The problem: Provide only the number of lines in the records below that contain "Feature".

-- Input records follows --

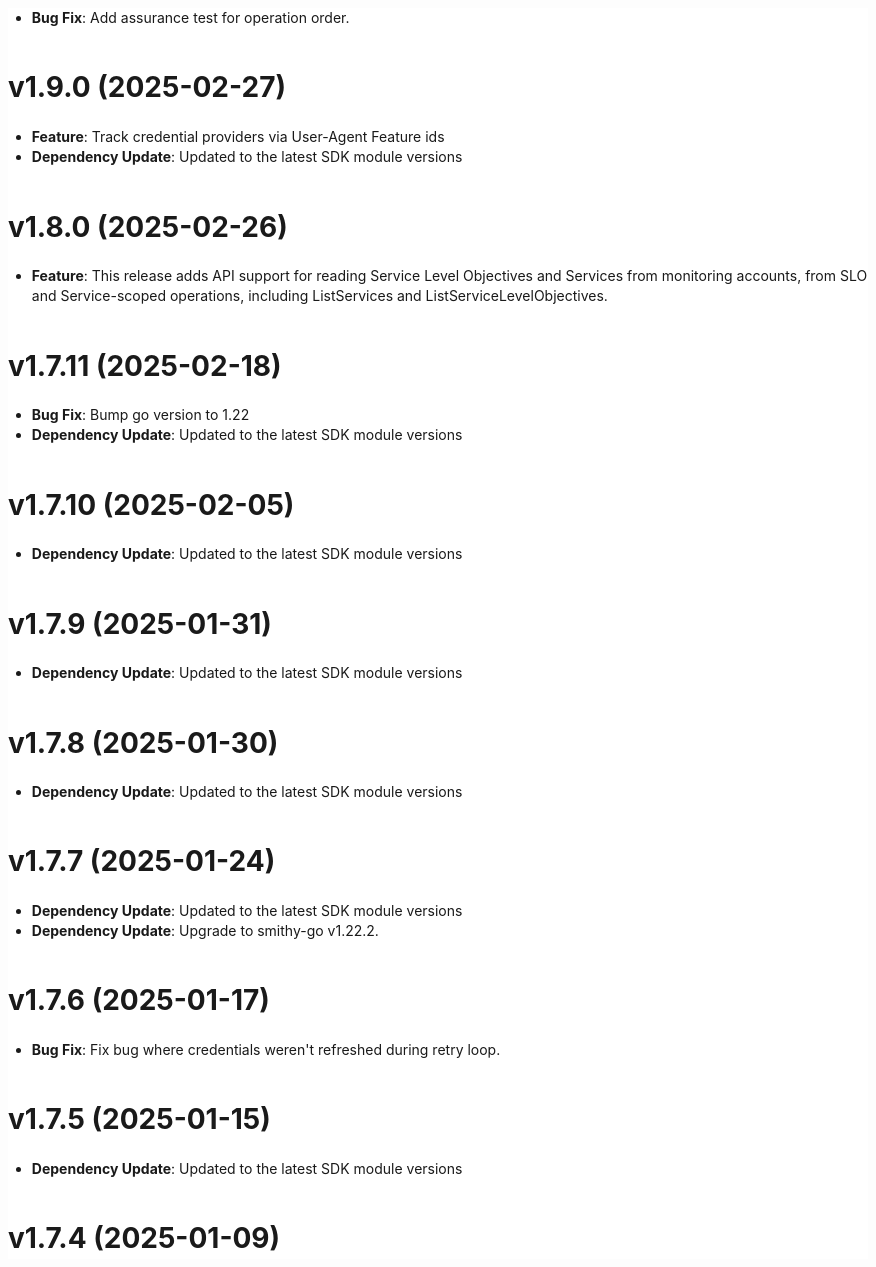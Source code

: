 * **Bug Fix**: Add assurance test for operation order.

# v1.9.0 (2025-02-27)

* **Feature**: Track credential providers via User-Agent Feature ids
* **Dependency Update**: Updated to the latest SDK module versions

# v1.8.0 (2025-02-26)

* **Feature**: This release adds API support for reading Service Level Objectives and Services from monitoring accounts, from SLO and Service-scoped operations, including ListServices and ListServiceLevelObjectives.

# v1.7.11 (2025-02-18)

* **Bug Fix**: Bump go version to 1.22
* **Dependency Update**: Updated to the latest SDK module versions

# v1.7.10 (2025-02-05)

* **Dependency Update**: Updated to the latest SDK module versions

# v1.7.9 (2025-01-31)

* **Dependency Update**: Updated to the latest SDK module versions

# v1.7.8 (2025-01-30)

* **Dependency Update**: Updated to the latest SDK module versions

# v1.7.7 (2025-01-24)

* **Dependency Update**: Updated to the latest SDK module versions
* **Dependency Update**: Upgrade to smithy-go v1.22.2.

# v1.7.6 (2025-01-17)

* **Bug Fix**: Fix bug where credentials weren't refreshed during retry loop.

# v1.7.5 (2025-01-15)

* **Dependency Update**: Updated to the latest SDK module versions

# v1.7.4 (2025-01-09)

-- Input records concluded --
-- Input records follows --

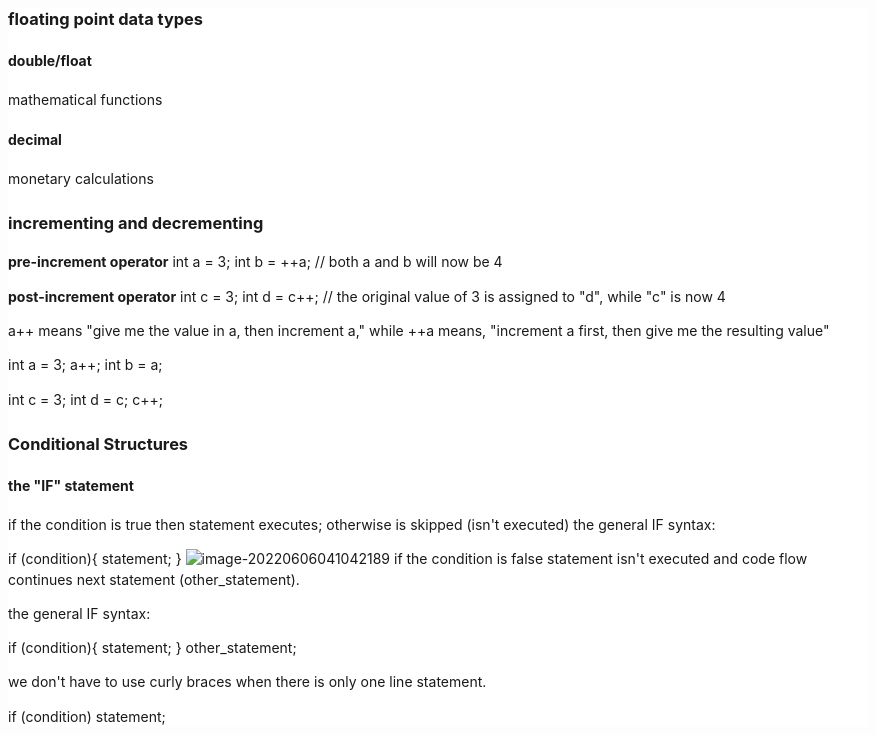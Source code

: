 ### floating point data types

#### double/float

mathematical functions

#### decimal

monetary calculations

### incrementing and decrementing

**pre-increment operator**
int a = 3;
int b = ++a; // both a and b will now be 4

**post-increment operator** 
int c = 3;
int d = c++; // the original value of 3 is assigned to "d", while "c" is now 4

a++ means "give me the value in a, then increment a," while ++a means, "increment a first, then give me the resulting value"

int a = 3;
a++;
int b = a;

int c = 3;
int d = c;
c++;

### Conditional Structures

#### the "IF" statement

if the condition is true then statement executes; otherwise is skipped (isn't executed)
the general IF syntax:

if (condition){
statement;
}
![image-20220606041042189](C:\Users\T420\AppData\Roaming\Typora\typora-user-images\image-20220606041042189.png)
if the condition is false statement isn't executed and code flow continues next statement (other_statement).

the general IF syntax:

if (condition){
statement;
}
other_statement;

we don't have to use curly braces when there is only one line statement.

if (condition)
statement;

-- Input records concluded --

Exercise answer: 2